*WHAT IS REQUIRED:*
From the first line of the data down to and including the line with "graphs with regular", copy everything exactly, leaving out pictures.
[EXCERPTED RECORDS Boundary: Start]
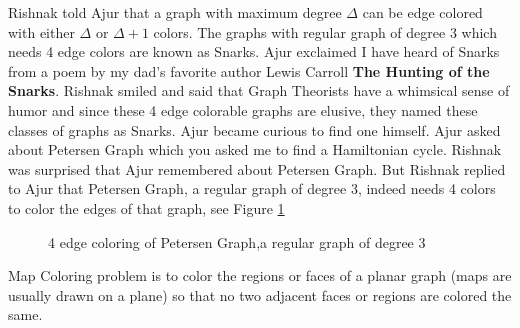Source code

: Rishnak told Ajur that a graph with maximum degree $\Delta$ can be edge colored with either $\Delta$ or $\Delta+1$ colors. The graphs with regular
graph of degree 3 which needs 4 edge colors are known as Snarks. Ajur exclaimed I have heard of Snarks from a poem by my dad's favorite author Lewis Carroll
\textbf{The Hunting of the Snarks}. Rishnak smiled and said that Graph Theorists have a whimsical sense of humor and since these 4 edge colorable graphs are elusive, they named these classes of graphs as Snarks.
Ajur became curious to find one himself. Ajur asked about Petersen Graph which you asked me to find a Hamiltonian cycle. Rishnak was surprised that Ajur remembered about Petersen Graph. But Rishnak replied to Ajur that Petersen Graph, a regular graph of degree 3, indeed needs 4 colors to color the edges of that graph, see Figure \ref{10g7}
\begin{figure}
\begin{center}
\caption{ 4 edge coloring of Petersen Graph,a regular graph of degree 3 }\label{10g7}
\end{center}
\end{figure}

Map Coloring problem is to color the regions or faces of a planar graph (maps are usually drawn on a plane) so that no two adjacent faces or regions are colored the same.




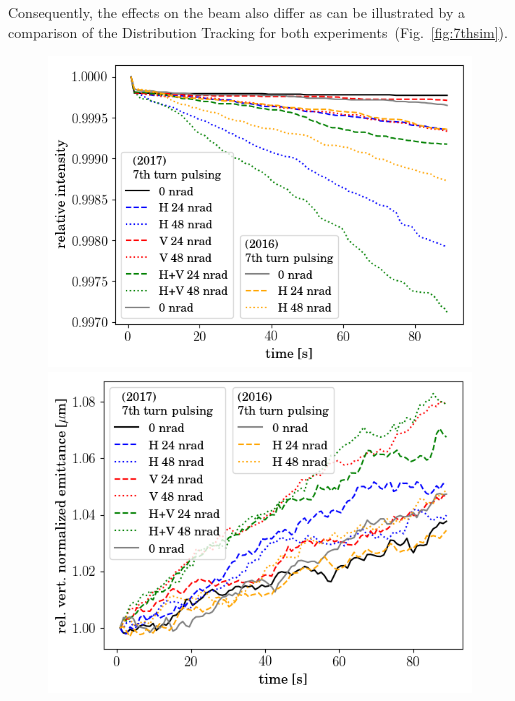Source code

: \documentclass[%
 reprint,
 amsmath,amssymb,
 aps,
prstab,
]{revtex4-1}
\begin{document}
Consequently, the effects on the beam also differ as can be illustrated by a comparison of the Distribution Tracking for both experiments~(Fig.~\ref{fig:7thsim}).
\begin{figure}[h]
	\begin{minipage}[t]{0.49\linewidth}
		\centering
		\includegraphics[width=1.0\linewidth]{2016+2017injerra2b2uran1_2e-3_7th_3_5um_intensity.png}
	\end{minipage}
	\begin{minipage}[t]{0.49\linewidth}
		\centering
		\includegraphics[width=1.0\linewidth]{2016+2017injerra2b2uran1_2e-3_7th_3_5um_rel_emit2.png}
	\end{minipage}
	\begin{minipage}[t]{0.49\linewidth}

\end{minipage}
\end{figure}
\end{document}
[EXCERPTED RECORDS Boundary: End]
*RESPONSE TO THIS TASK:*
Source code

: Rishnak told Ajur that a graph with maximum degree $\Delta$ can be edge colored with either $\Delta$ or $\Delta+1$ colors. The graphs with regular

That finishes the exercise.